Report: EMC walks away with dedupe appliance market
Pathetic rivals handed it the world on a, erm, platter
When it comes to the disk-based backup appliance market, there is EMC and IBM and then there is everyone else.
Market analyst IDC has just released a report, "Worldwide Purpose-Built Backup Appliance 2012–2016 Forecast and 2011 Vendor Shares", that shows EMC utterly dominating the disk-based backup appliance market with its Data Domain and Avamar technology, not forgetting its mainframe Disk Library product.
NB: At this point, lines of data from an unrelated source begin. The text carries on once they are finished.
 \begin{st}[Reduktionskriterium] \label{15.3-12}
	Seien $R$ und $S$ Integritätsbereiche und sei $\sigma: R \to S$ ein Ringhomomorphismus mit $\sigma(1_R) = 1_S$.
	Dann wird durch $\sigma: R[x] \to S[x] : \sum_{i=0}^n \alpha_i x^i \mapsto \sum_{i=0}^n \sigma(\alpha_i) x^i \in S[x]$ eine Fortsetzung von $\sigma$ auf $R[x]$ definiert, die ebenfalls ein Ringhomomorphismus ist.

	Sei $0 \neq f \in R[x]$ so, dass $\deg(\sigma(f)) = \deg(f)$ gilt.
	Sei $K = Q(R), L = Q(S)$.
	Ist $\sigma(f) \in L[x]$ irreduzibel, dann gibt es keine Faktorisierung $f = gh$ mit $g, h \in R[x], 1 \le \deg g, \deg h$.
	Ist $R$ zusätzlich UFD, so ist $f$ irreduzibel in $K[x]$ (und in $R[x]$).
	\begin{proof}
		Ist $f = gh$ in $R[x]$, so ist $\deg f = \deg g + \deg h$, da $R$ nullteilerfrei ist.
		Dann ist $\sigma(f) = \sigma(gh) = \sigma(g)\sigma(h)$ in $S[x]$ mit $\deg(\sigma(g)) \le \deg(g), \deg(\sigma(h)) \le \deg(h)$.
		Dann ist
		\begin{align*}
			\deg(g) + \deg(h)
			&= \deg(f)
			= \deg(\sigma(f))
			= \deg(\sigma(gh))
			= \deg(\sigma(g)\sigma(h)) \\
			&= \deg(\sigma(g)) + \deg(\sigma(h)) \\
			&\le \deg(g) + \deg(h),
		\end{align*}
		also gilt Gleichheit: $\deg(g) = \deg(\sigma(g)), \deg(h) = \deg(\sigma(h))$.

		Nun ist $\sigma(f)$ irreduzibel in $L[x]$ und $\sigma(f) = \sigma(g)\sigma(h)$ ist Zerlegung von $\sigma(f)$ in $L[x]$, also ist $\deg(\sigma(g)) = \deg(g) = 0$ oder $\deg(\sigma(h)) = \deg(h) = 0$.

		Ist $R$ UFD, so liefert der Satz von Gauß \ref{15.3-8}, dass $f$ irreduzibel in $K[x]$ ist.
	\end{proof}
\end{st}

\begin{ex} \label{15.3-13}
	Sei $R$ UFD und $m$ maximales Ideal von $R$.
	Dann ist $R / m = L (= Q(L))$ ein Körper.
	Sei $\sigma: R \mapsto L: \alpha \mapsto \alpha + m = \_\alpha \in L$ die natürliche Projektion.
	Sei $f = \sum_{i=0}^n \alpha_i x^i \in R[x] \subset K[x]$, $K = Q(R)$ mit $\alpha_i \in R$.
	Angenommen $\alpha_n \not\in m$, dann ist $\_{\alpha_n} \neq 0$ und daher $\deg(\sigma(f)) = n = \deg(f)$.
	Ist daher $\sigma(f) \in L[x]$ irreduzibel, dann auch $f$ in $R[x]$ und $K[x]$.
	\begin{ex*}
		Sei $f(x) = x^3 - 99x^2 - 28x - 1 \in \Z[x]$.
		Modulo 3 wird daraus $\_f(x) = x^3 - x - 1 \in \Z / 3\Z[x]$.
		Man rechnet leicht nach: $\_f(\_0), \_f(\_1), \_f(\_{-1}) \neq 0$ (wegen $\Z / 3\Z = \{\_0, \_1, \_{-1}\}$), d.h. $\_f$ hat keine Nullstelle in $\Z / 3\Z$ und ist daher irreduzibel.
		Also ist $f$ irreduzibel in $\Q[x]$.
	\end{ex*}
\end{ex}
EMC now has 65.5 per cent share of the $2.4bn revenues IDC attributed to this market in 2011, earning $1.58bn.
Every vendor you would expect is included in IDC's supplier list, except NetApp, which tried to buy Data Domain in 2009 only to see EMC snatch it out of its fingers. Shortly afterwards, bruised and defeated, NetApp retired from a disk-based backup product market that it could be dominating today.
Second to EMC is IBM, with a respectable 15.3 per cent share, $370.1m. HP is third, just getting over the three-figure mark with $100.6m, a niggardly 4.1 per cent. Symantec is fourth with 3.5 percent, Quantum fifth with its DXi product line gaining it 2.6 per cent and $63.8m – relative peanuts. After that things get ridiculous.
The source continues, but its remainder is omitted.